Provided entries >>
——————————
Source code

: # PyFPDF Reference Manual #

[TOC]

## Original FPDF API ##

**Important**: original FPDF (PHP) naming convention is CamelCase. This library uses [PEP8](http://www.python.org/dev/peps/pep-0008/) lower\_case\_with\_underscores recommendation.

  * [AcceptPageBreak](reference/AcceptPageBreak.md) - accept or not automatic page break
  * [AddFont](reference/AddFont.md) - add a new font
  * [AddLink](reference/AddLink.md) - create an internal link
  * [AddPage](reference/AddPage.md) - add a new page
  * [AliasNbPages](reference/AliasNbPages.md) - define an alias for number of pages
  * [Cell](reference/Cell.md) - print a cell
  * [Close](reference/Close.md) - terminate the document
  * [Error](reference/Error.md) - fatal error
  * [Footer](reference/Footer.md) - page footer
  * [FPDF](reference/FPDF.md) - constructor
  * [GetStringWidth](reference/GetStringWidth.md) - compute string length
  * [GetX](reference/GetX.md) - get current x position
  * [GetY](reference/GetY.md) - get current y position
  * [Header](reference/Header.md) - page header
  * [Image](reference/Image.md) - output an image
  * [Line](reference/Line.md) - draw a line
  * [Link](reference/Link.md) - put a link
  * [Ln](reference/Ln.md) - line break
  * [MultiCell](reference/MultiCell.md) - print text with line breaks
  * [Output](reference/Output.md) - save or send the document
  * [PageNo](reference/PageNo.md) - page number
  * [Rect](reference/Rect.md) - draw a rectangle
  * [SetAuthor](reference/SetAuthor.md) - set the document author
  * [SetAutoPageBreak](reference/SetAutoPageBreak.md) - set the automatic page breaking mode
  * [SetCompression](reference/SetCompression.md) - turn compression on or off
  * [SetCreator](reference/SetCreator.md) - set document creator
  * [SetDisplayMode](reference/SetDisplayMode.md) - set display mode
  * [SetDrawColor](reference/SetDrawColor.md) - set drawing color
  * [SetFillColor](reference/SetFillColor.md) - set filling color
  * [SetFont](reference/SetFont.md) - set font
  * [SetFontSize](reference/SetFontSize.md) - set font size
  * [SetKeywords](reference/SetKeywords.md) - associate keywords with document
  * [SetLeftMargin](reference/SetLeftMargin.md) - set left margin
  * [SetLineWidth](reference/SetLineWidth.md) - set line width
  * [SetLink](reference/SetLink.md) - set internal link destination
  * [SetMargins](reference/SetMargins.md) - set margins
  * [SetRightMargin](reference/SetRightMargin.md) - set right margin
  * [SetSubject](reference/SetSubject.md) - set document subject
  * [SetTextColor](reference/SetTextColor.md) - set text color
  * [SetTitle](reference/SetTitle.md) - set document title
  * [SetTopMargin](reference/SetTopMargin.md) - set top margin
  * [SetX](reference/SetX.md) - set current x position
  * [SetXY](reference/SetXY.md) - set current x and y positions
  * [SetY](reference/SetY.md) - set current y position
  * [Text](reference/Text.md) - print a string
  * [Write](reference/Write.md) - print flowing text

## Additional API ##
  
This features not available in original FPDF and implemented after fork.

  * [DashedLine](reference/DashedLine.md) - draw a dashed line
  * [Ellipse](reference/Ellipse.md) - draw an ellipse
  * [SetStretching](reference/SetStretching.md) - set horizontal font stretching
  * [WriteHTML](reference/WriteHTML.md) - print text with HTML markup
——————————
About this exercise >> Repeat every entry exactly. Nothing may be dropped.

Answer box >>
Source code

: # PyFPDF Reference Manual #

[TOC]

## Original FPDF API ##

**Important**: original FPDF (PHP) naming convention is CamelCase. This library uses [PEP8](http://www.python.org/dev/peps/pep-0008/) lower\_case\_with\_underscores recommendation.

  * [AcceptPageBreak](reference/AcceptPageBreak.md) - accept or not automatic page break
  * [AddFont](reference/AddFont.md) - add a new font
  * [AddLink](reference/AddLink.md) - create an internal link
  * [AddPage](reference/AddPage.md) - add a new page
  * [AliasNbPages](reference/AliasNbPages.md) - define an alias for number of pages
  * [Cell](reference/Cell.md) - print a cell
  * [Close](reference/Close.md) - terminate the document
  * [Error](reference/Error.md) - fatal error
  * [Footer](reference/Footer.md) - page footer
  * [FPDF](reference/FPDF.md) - constructor
  * [GetStringWidth](reference/GetStringWidth.md) - compute string length
  * [GetX](reference/GetX.md) - get current x position
  * [GetY](reference/GetY.md) - get current y position
  * [Header](reference/Header.md) - page header
  * [Image](reference/Image.md) - output an image
  * [Line](reference/Line.md) - draw a line
  * [Link](reference/Link.md) - put a link
  * [Ln](reference/Ln.md) - line break
  * [MultiCell](reference/MultiCell.md) - print text with line breaks
  * [Output](reference/Output.md) - save or send the document
  * [PageNo](reference/PageNo.md) - page number
  * [Rect](reference/Rect.md) - draw a rectangle
  * [SetAuthor](reference/SetAuthor.md) - set the document author
  * [SetAutoPageBreak](reference/SetAutoPageBreak.md) - set the automatic page breaking mode
  * [SetCompression](reference/SetCompression.md) - turn compression on or off
  * [SetCreator](reference/SetCreator.md) - set document creator
  * [SetDisplayMode](reference/SetDisplayMode.md) - set display mode
  * [SetDrawColor](reference/SetDrawColor.md) - set drawing color
  * [SetFillColor](reference/SetFillColor.md) - set filling color
  * [SetFont](reference/SetFont.md) - set font
  * [SetFontSize](reference/SetFontSize.md) - set font size
  * [SetKeywords](reference/SetKeywords.md) - associate keywords with document
  * [SetLeftMargin](reference/SetLeftMargin.md) - set left margin
  * [SetLineWidth](reference/SetLineWidth.md) - set line width
  * [SetLink](reference/SetLink.md) - set internal link destination
  * [SetMargins](reference/SetMargins.md) - set margins
  * [SetRightMargin](reference/SetRightMargin.md) - set right margin
  * [SetSubject](reference/SetSubject.md) - set document subject
  * [SetTextColor](reference/SetTextColor.md) - set text color
  * [SetTitle](reference/SetTitle.md) - set document title
  * [SetTopMargin](reference/SetTopMargin.md) - set top margin
  * [SetX](reference/SetX.md) - set current x position
  * [SetXY](reference/SetXY.md) - set current x and y positions
  * [SetY](reference/SetY.md) - set current y position
  * [Text](reference/Text.md) - print a string
  * [Write](reference/Write.md) - print flowing text

## Additional API ##
  
This features not available in original FPDF and implemented after fork.

  * [DashedLine](reference/DashedLine.md) - draw a dashed line
  * [Ellipse](reference/Ellipse.md) - draw an ellipse
  * [SetStretching](reference/SetStretching.md) - set horizontal font stretching
  * [WriteHTML](reference/WriteHTML.md) - print text with HTML markup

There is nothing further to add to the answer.